From the records below, take each line where the string "HiFi" shows up and copy it.

######

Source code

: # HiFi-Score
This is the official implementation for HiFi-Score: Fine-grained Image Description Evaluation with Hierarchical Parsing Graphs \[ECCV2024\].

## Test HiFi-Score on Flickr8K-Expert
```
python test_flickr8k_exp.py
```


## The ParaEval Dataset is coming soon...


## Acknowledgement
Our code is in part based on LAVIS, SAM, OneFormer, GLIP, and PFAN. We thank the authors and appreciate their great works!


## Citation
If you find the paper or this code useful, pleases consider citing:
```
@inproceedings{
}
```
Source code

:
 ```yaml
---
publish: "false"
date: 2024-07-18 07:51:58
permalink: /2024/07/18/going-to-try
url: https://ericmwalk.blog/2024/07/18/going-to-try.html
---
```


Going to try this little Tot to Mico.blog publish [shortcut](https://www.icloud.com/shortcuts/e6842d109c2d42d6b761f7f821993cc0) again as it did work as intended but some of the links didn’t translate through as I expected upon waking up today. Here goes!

######

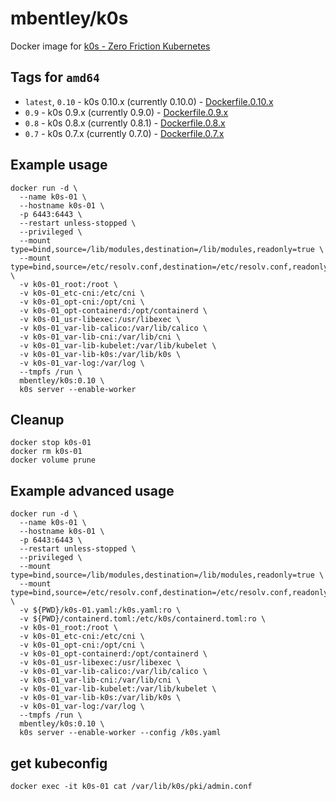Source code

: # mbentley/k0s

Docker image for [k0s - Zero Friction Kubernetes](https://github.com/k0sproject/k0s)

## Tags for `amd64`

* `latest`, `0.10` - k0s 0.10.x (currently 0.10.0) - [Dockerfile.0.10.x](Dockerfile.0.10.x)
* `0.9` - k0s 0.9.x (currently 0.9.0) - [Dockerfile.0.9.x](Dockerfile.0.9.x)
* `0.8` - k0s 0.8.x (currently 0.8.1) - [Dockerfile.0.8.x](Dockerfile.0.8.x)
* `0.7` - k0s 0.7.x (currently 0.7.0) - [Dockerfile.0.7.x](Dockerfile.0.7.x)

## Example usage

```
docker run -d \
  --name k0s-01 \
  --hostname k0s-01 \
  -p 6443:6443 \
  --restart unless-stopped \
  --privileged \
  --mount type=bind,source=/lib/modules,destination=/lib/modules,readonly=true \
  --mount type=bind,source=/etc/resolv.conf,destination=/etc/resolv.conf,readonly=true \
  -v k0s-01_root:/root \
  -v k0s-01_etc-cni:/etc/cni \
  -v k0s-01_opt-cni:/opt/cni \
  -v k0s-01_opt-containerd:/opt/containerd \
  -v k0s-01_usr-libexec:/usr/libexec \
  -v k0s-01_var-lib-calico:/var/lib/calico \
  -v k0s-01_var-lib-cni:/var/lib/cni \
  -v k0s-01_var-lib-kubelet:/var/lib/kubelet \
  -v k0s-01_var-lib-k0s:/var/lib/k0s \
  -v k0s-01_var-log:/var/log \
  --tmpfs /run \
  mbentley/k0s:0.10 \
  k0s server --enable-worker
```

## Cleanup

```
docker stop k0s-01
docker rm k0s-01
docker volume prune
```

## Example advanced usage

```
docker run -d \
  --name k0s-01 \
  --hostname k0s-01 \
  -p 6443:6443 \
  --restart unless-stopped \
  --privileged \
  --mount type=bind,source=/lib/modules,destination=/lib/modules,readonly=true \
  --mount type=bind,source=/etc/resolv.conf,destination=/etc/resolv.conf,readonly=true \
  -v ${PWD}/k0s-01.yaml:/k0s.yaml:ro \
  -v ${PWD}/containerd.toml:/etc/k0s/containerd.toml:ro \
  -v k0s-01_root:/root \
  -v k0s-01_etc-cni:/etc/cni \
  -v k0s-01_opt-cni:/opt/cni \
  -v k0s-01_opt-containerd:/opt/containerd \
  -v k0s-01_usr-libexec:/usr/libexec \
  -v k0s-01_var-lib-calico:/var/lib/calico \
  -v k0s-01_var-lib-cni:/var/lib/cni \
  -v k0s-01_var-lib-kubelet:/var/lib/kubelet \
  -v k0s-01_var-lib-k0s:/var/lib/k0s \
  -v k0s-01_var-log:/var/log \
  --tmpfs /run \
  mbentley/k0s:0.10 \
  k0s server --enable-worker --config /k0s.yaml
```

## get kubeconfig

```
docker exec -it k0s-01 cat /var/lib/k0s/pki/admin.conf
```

######

Answer to the problem:
: # HiFi-Score
This is the official implementation for HiFi-Score: Fine-grained Image Description Evaluation with Hierarchical Parsing Graphs \[ECCV2024\].
## Test HiFi-Score on Flickr8K-Expert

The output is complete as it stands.